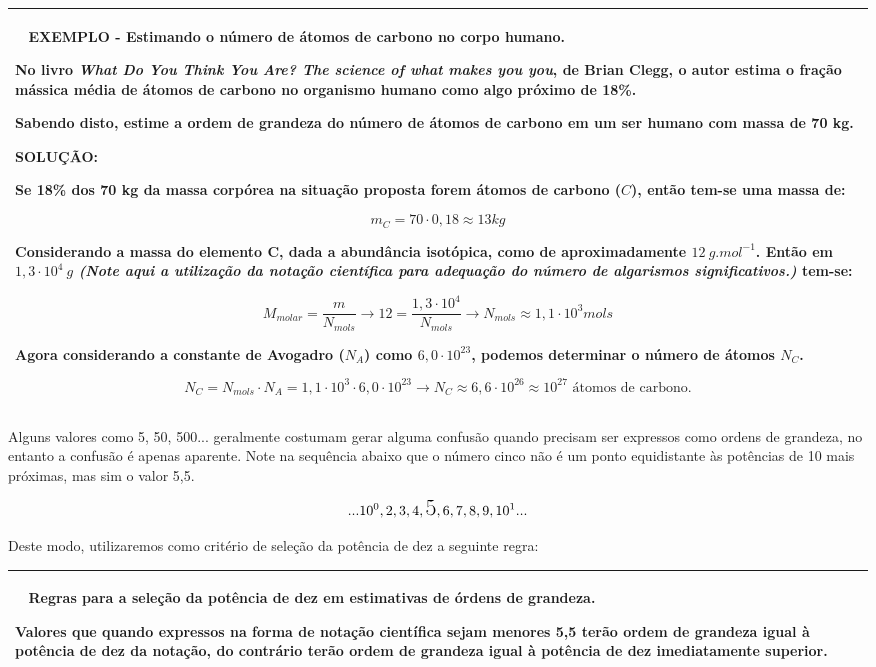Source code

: \documentclass[a4paper, 11pt]{report}
\newenvironment{myboxed}
    {
        \begin{center}
        \begin{tabular}{p{0.7\textwidth}}
        \hline\
    }
    { 
        \\\hline
        \end{tabular} 
        \end{center}
    }
\begin{document}
\begin{myboxed}
    \textbf{EXEMPLO - Estimando o número de átomos de carbono no corpo humano.}

    No livro 
    \emph{What Do You Think You Are? The science of what makes you you}, de 
    Brian Clegg, o autor estima o fração mássica média de átomos de carbono no 
    organismo humano como algo próximo de 18\%. 

    Sabendo disto, estime a ordem de grandeza do número de átomos de carbono 
    em um ser humano com massa de 70 kg.

    \textbf{SOLUÇÃO:}

    Se 18\% dos 70 kg da massa corpórea na situação proposta forem átomos de 
    carbono ($C$), então tem-se uma massa de:
    
    $$
        m_C = 70 \cdot 0,18 \approx 13 kg
    $$

    Considerando a massa do elemento C, dada a abundância isotópica, como de 
    aproximadamente $12 \: g.mol^{-1}$. Então em $1,3 \cdot 10^4 \: g$
    \emph{
        (Note aqui a utilização da notação científica para adequação do número de
        algarismos significativos.)
    }
    tem-se:

    $$ 
        M_{molar} = \frac{m}{N_{mols}} \rightarrow 
        12 = \frac{1,3 \cdot 10^4}{N_{mols}} \rightarrow 
        N_{mols} \approx 1,1 \cdot 10^3 mols
    $$

    Agora considerando a constante de Avogadro ($N_A$) como $6,0 \cdot 10^{23}$, podemos
    determinar o número de átomos $N_C$.

    $$
        N_C = {N_{mols}}\cdot{N_A} = {1,1 \cdot 10^3}\cdot{6,0 \cdot 10^{23}} 
        \rightarrow N_C \approx 6,6 \cdot 10^{26}  \approx 10^{27} 
        \text{ átomos de carbono}.
    $$
 
\end{myboxed}

Alguns valores como 5, 50, 500... geralmente costumam gerar alguma confusão 
quando precisam ser expressos como ordens de grandeza, no entanto a confusão é 
apenas aparente. Note na sequência abaixo que o número cinco não é um ponto 
equidistante às potências de 10 mais próximas, mas sim o  valor 5,5.

$$
    ...10^0, 2, 3, 4, \text{\LARGE 5}, 6, 7, 8, 9, 10^1...
$$

Deste modo, utilizaremos como critério de seleção da potência de dez a seguinte
regra:

\begin{myboxed}
    \textbf{Regras para a seleção da potência de dez em estimativas de órdens
    de grandeza.}

    Valores que quando expressos na forma de notação científica sejam menores
    5,5 terão ordem de grandeza igual à potência de dez da notação, do contrário
    terão ordem de grandeza igual à potência de dez imediatamente superior.
\end{myboxed}
\end{document}

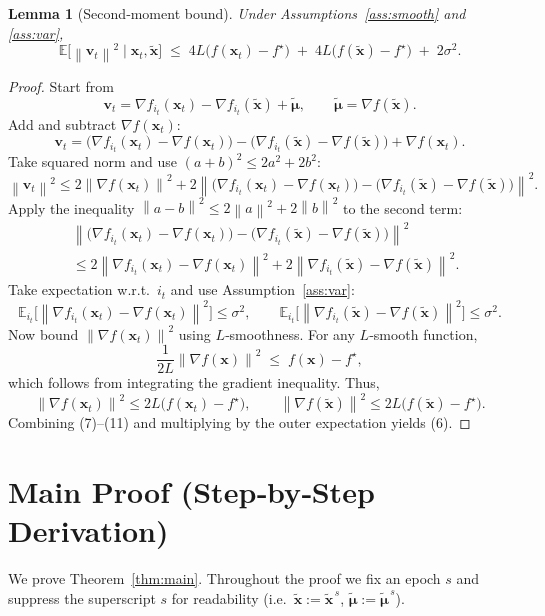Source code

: \documentclass{article}
\newtheorem{lemma}{Lemma}[section]
\newcommand{\EE}{\mathbb{E}}
\newcommand{\norm}[1]{\left\|#1\right\|}
\newcommand{\grad}{\nabla}
\begin{document}
\begin{lemma}[Second‑moment bound]\label{lem:variance}
Under Assumptions~\ref{ass:smooth} and \ref{ass:var},
\[
\EE\!\big[\norm{\mathbf{v}_t}^{2}\mid \mathbf{x}_t,\tilde{\mathbf{x}}\big]
\;\le\;
4L\big(f(\mathbf{x}_t)-f^{\star}\big)
\;+\;
4L\big(f(\tilde{\mathbf{x}})-f^{\star}\big)
\;+\;
2\sigma^{2}.
\tag{6}
\]
\end{lemma}
\begin{proof}
Start from
\[
\mathbf{v}_t
=\grad f_{i_t}(\mathbf{x}_t)-\grad f_{i_t}(\tilde{\mathbf{x}})+\tilde{\bm\mu},
\qquad
\tilde{\bm\mu}=\grad f(\tilde{\mathbf{x}}).
\]
Add and subtract $\grad f(\mathbf{x}_t)$:
\[
\mathbf{v}_t
=\big(\grad f_{i_t}(\mathbf{x}_t)-\grad f(\mathbf{x}_t)\big)
-\big(\grad f_{i_t}(\tilde{\mathbf{x}})-\grad f(\tilde{\mathbf{x}})\big)
+\grad f(\mathbf{x}_t).
\]
Take squared norm and use $(a+b)^{2}\le 2a^{2}+2b^{2}$:
\[
\norm{\mathbf{v}_t}^{2}
\le 2\norm{\grad f(\mathbf{x}_t)}^{2}
   +2\norm{\big(\grad f_{i_t}(\mathbf{x}_t)-\grad f(\mathbf{x}_t)\big)
          -\big(\grad f_{i_t}(\tilde{\mathbf{x}})-\grad f(\tilde{\mathbf{x}})\big)}^{2}.
\tag{7}
\]
Apply the inequality $\norm{a-b}^{2}\le2\norm{a}^{2}+2\norm{b}^{2}$ to the second term:
\[
\begin{aligned}
&\norm{\big(\grad f_{i_t}(\mathbf{x}_t)-\grad f(\mathbf{x}_t)\big)
          -\big(\grad f_{i_t}(\tilde{\mathbf{x}})-\grad f(\tilde{\mathbf{x}})\big)}^{2}\\
&\le2\norm{\grad f_{i_t}(\mathbf{x}_t)-\grad f(\mathbf{x}_t)}^{2}
        +2\norm{\grad f_{i_t}(\tilde{\mathbf{x}})-\grad f(\tilde{\mathbf{x}})}^{2}.
\end{aligned}
\tag{8}
\]
Take expectation w.r.t.\ $i_t$ and use Assumption~\ref{ass:var}:
\[
\EE_{i_t}\!\big[\norm{\grad f_{i_t}(\mathbf{x}_t)-\grad f(\mathbf{x}_t)}^{2}\big]
\le\sigma^{2},\qquad
\EE_{i_t}\!\big[\norm{\grad f_{i_t}(\tilde{\mathbf{x}})-\grad f(\tilde{\mathbf{x}})}^{2}\big]
\le\sigma^{2}.
\tag{9}
\]
Now bound $\norm{\grad f(\mathbf{x}_t)}^{2}$ using $L$‑smoothness.
For any $L$‑smooth function,
\[
\frac{1}{2L}\norm{\grad f(\mathbf{x})}^{2}
\;\le\;f(\mathbf{x})-f^{\star},
\tag{10}
\]
which follows from integrating the gradient inequality.
Thus,
\[
\norm{\grad f(\mathbf{x}_t)}^{2}\le2L\big(f(\mathbf{x}_t)-f^{\star}\big),
\qquad
\norm{\grad f(\tilde{\mathbf{x}})}^{2}\le2L\big(f(\tilde{\mathbf{x}})-f^{\star}\big).
\tag{11}
\]
Combining (7)–(11) and multiplying by the outer expectation yields (6). \quad\blacksquare
\end{proof}

\section*{Main Proof (Step‑by‑Step Derivation)}
We prove Theorem~\ref{thm:main}.  Throughout the proof we fix an epoch $s$
and suppress the superscript $s$ for readability (i.e.\ $\tilde{\mathbf{x}}:=\tilde{\mathbf{x}}^{\,s}$,
$\tilde{\bm\mu}:=\tilde{\bm\mu}^{\,s}$).
\end{document}
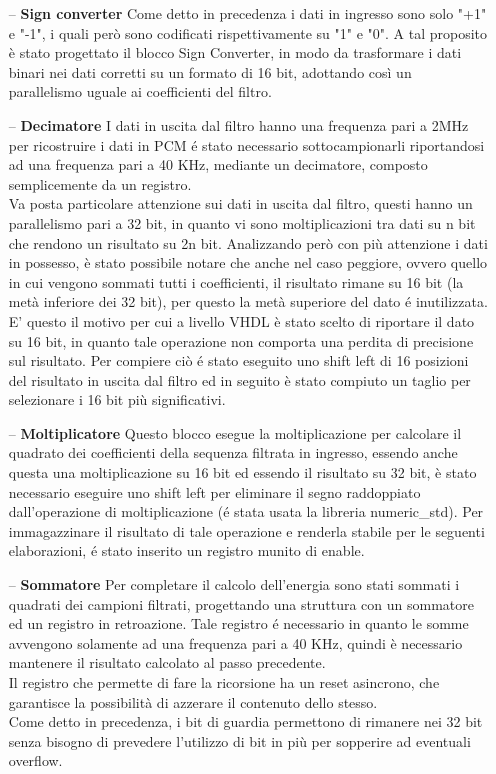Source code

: \documentclass[a4paper, titlepage]{article}
\begin{document}
\begin{itemize}
    \item [--] \textbf{Sign converter}
    \newline
    Come detto in precedenza i dati in ingresso sono solo "+1" e "-1", i quali però sono codificati rispettivamente su "1" e "0". A tal proposito è stato progettato il blocco Sign Converter, in modo da trasformare i dati binari nei dati corretti su un formato di 16 bit, adottando così un parallelismo uguale ai coefficienti del filtro.
    \item [--] \textbf{Decimatore}
    \newline
    I dati in uscita dal filtro hanno una frequenza pari a 2MHz per ricostruire i dati in PCM é stato necessario sottocampionarli riportandosi ad una frequenza pari a 40 KHz, mediante un decimatore, composto semplicemente da un registro.\\Va posta particolare attenzione sui dati in uscita dal filtro, questi hanno un parallelismo pari a 32 bit, in quanto vi sono moltiplicazioni tra dati su n bit che rendono un risultato su 2n bit. Analizzando però con più attenzione i dati in possesso, è stato possibile notare che anche nel caso peggiore, ovvero quello in cui vengono sommati tutti i coefficienti, il risultato rimane su 16 bit (la metà inferiore dei 32 bit), per questo la metà superiore del dato é inutilizzata. E' questo il motivo per cui a livello VHDL è stato scelto di riportare il dato su 16 bit, in quanto tale operazione non comporta una perdita di precisione sul risultato. Per compiere ciò é stato eseguito uno shift left di 16 posizioni del risultato in uscita dal filtro ed in seguito è stato compiuto un taglio per selezionare i 16 bit più significativi.
    \item [--] \textbf{Moltiplicatore}
    \newline
    Questo blocco esegue la moltiplicazione per calcolare il quadrato dei coefficienti della sequenza filtrata in ingresso, essendo anche questa una moltiplicazione su 16 bit ed essendo il risultato su 32 bit, è stato necessario eseguire uno shift left per eliminare il segno raddoppiato dall'operazione di moltiplicazione (é stata usata la libreria numeric\_std).
    \newline 
    Per immagazzinare il risultato di tale operazione e renderla stabile per le seguenti elaborazioni, é stato inserito un registro munito di enable.
    \item [--] \textbf{Sommatore}
    \newline
    Per completare il calcolo dell'energia sono stati sommati i quadrati dei campioni filtrati, progettando una struttura con un sommatore ed un registro in retroazione. Tale registro é necessario in quanto le somme avvengono solamente ad una frequenza pari a
    40 KHz, quindi è necessario mantenere il risultato calcolato al passo precedente.\\ Il registro che permette di fare la ricorsione ha un reset asincrono, che garantisce la possibilità di azzerare il contenuto dello stesso.\\ Come detto in precedenza, i bit di guardia permettono di rimanere nei 32 bit senza bisogno di prevedere l'utilizzo di bit in più per sopperire ad eventuali overflow.
    

\end{itemize}
\end{document}

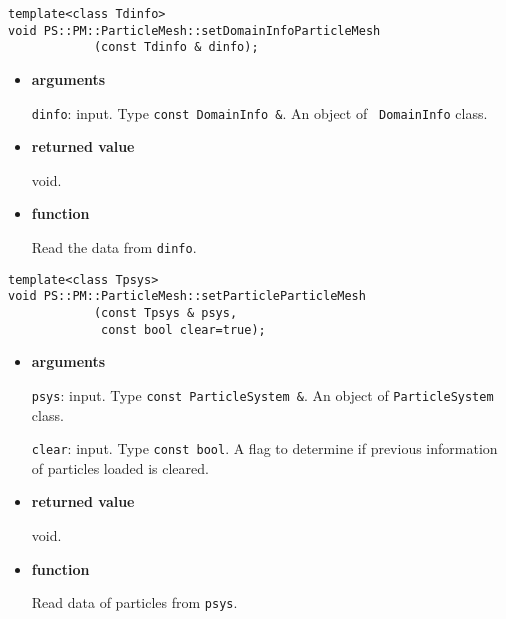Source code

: 
\begin{screen}
\begin{verbatim}
template<class Tdinfo>
void PS::PM::ParticleMesh::setDomainInfoParticleMesh
            (const Tdinfo & dinfo);
\end{verbatim}
\end{screen}

\begin{itemize}

\item {\bf arguments}

{\tt dinfo}: input. Type {\tt const DomainInfo \&}. An object of {\tt
DomainInfo} class.


\item {\bf returned value}

void.

\item {\bf function}

Read the data from {\tt dinfo}.

\end{itemize}


\begin{screen}
\begin{verbatim}
template<class Tpsys>
void PS::PM::ParticleMesh::setParticleParticleMesh
            (const Tpsys & psys,
             const bool clear=true);
\end{verbatim}
\end{screen}

\begin{itemize}

\item {\bf arguments}

{\tt psys}: input. Type {\tt const ParticleSystem \&}. An object of
{\tt ParticleSystem} class.

{\tt clear}: input. Type {\tt const bool}. A flag to determine if
previous information of particles loaded is cleared.



\item {\bf returned value}

void.

\item {\bf function}

Read data of particles from {\tt psys}.

\end{itemize}

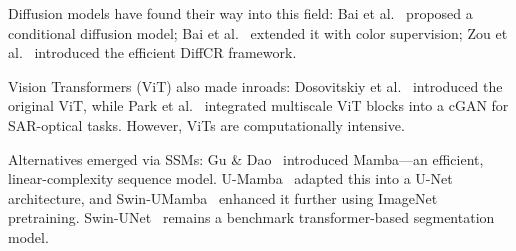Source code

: Diffusion models have found their way into this field: Bai et al.~\cite{bai2023} proposed a conditional diffusion model; Bai et al.~\cite{bai2024} extended it with color supervision; Zou et al.~\cite{zou2023} introduced the efficient DiffCR framework.

Vision Transformers (ViT) also made inroads: Dosovitskiy et al.~\cite{dosovitskiy2020} introduced the original ViT, while Park et al.~\cite{park2025} integrated multiscale ViT blocks into a cGAN for SAR-optical tasks. However, ViTs are computationally intensive.

Alternatives emerged via SSMs: Gu \& Dao~\cite{gu2023} introduced Mamba—an efficient, linear-complexity sequence model. U-Mamba~\cite{umamba2024} adapted this into a U-Net architecture, and Swin-UMamba~\cite{swinumamba2024} enhanced it further using ImageNet pretraining. Swin-UNet~\cite{swinunet2023} remains a benchmark transformer-based segmentation model.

==*==

_Assignment_. In the records above, find the line with "Alguns valores como"; write out exactly that line and each one after it, stopping after the line with "8, 9, 10^1...".

_Result for this exercise_.
Alguns valores como 5, 50, 500... geralmente costumam gerar alguma confusão 
quando precisam ser expressos como ordens de grandeza, no entanto a confusão é 
apenas aparente. Note na sequência abaixo que o número cinco não é um ponto 
equidistante às potências de 10 mais próximas, mas sim o  valor 5,5.

$$
    ...10^0, 2, 3, 4, \text{\LARGE 5}, 6, 7, 8, 9, 10^1...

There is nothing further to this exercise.